> **What the task requires**:
Go through the records below and report each line with "VDXR" in it.

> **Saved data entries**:

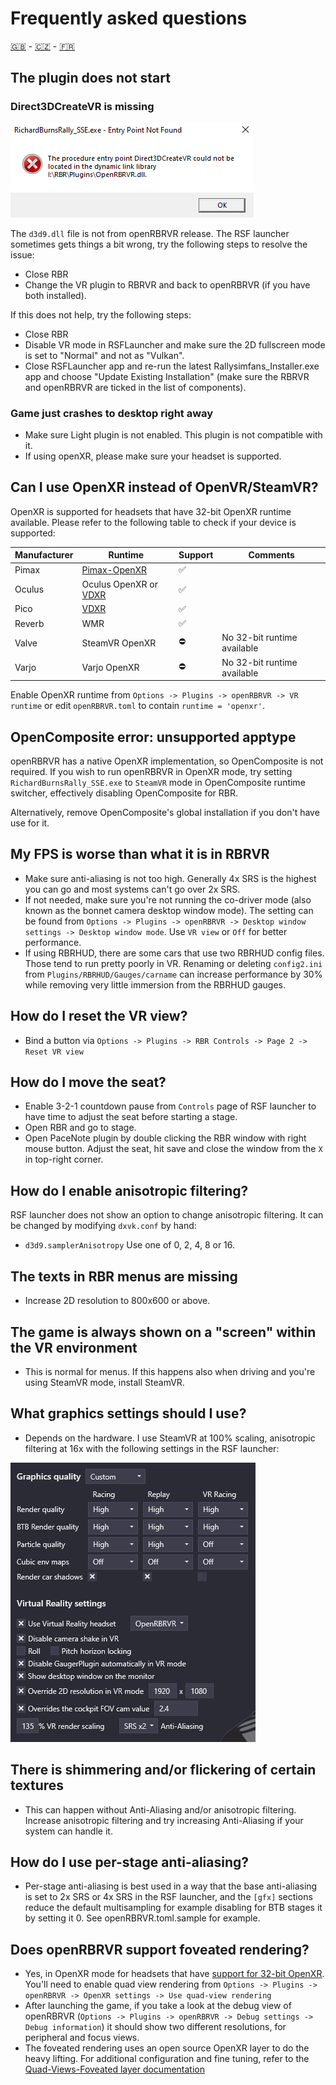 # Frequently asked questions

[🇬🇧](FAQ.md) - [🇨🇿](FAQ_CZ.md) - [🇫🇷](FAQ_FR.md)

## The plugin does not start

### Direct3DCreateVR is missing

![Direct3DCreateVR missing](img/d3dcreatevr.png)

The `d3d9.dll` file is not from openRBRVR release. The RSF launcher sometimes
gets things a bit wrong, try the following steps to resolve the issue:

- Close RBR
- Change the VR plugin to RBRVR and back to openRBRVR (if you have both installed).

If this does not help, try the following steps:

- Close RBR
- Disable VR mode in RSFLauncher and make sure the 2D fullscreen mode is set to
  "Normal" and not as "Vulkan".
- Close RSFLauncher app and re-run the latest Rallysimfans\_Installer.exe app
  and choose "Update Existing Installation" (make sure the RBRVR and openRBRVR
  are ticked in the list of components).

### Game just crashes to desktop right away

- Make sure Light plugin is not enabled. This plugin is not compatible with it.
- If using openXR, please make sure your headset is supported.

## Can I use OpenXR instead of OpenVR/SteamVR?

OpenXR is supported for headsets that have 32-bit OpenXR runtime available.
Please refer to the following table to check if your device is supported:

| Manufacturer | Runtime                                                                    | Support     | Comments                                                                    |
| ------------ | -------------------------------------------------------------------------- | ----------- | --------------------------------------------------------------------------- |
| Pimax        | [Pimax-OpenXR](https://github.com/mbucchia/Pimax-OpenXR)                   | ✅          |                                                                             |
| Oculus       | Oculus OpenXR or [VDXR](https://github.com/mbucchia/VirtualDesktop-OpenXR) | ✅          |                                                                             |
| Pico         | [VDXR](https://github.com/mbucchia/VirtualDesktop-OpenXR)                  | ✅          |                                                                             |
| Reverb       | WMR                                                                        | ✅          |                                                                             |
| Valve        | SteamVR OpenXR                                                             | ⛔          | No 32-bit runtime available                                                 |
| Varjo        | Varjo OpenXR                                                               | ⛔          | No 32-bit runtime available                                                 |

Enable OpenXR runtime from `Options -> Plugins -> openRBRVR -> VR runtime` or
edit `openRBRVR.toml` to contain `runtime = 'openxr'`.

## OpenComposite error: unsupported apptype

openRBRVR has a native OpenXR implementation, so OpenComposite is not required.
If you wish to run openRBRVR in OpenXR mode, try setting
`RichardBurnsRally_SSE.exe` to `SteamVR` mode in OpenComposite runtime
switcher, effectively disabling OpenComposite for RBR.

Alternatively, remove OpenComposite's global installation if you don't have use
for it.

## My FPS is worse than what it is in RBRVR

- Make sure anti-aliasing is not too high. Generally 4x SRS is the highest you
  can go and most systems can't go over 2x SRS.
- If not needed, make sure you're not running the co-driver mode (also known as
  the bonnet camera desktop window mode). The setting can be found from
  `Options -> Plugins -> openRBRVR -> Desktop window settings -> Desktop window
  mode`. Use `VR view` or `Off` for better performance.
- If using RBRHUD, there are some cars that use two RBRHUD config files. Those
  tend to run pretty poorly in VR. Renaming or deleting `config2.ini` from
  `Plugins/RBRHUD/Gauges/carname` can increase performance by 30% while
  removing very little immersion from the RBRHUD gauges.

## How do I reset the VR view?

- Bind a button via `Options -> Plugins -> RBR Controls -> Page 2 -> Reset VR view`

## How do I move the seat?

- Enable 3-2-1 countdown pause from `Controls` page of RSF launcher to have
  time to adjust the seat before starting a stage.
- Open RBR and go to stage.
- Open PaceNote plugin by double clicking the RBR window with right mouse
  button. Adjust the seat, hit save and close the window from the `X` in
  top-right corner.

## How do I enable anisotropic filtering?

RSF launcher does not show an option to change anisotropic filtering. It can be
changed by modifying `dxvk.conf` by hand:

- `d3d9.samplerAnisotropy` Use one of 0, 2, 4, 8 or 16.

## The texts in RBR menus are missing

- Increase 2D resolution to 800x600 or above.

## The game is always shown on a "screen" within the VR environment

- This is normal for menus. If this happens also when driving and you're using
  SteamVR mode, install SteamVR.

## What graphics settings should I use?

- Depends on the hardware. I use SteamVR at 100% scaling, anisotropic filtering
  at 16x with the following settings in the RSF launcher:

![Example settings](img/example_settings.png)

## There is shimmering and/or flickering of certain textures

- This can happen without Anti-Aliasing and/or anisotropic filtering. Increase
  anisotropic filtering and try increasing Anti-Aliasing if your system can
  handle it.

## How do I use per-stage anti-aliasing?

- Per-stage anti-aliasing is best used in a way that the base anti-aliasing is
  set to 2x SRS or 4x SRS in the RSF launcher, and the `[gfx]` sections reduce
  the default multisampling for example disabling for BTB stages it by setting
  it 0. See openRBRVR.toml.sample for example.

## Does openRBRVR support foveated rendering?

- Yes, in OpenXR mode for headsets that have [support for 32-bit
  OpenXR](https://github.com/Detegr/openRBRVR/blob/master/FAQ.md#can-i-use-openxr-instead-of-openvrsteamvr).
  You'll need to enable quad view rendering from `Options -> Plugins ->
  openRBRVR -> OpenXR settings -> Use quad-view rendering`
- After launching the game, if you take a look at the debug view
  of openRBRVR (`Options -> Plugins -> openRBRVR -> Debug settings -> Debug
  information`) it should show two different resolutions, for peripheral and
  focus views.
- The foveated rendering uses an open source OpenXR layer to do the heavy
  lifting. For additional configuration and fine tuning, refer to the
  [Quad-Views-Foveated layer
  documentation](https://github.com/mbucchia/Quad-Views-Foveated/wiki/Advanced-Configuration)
* * *
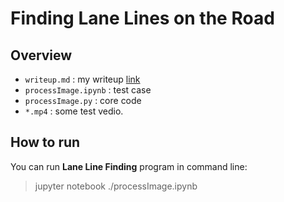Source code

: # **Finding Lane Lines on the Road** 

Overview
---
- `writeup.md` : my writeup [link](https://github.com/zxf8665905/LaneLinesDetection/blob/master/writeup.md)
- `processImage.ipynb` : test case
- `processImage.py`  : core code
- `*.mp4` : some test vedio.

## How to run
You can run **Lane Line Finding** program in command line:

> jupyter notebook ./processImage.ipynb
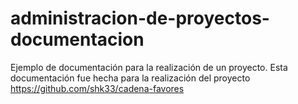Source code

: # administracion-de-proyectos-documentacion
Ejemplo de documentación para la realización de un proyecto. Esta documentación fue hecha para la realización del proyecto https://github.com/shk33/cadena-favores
---
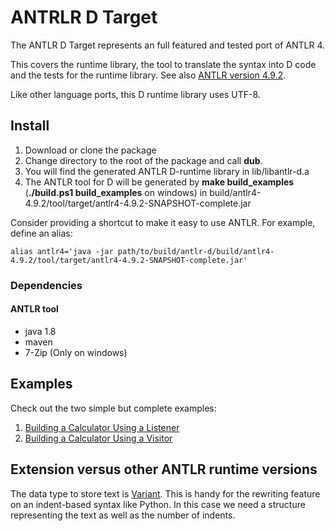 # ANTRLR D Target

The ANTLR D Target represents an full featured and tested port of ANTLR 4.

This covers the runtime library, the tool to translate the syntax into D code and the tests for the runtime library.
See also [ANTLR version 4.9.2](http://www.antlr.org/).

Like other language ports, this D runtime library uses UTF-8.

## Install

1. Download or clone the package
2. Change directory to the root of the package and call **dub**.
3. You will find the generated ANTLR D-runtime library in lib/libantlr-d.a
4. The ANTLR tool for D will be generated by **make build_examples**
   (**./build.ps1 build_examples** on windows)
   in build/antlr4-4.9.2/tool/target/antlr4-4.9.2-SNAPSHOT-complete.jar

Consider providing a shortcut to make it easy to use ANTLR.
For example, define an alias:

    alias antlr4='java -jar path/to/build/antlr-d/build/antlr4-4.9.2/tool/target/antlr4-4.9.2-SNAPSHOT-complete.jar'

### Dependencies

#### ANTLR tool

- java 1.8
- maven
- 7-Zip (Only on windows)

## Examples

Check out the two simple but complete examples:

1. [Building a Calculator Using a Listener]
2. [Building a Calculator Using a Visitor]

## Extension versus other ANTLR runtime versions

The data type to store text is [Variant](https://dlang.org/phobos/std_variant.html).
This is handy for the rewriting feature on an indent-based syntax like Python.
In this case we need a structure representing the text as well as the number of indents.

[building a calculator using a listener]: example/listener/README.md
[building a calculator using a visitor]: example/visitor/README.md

> **Response area**:
| Oculus       | Oculus OpenXR or [VDXR](https://github.com/mbucchia/VirtualDesktop-OpenXR) | ✅          |                                                                             |
| Pico         | [VDXR](https://github.com/mbucchia/VirtualDesktop-OpenXR)                  | ✅          |                                                                             |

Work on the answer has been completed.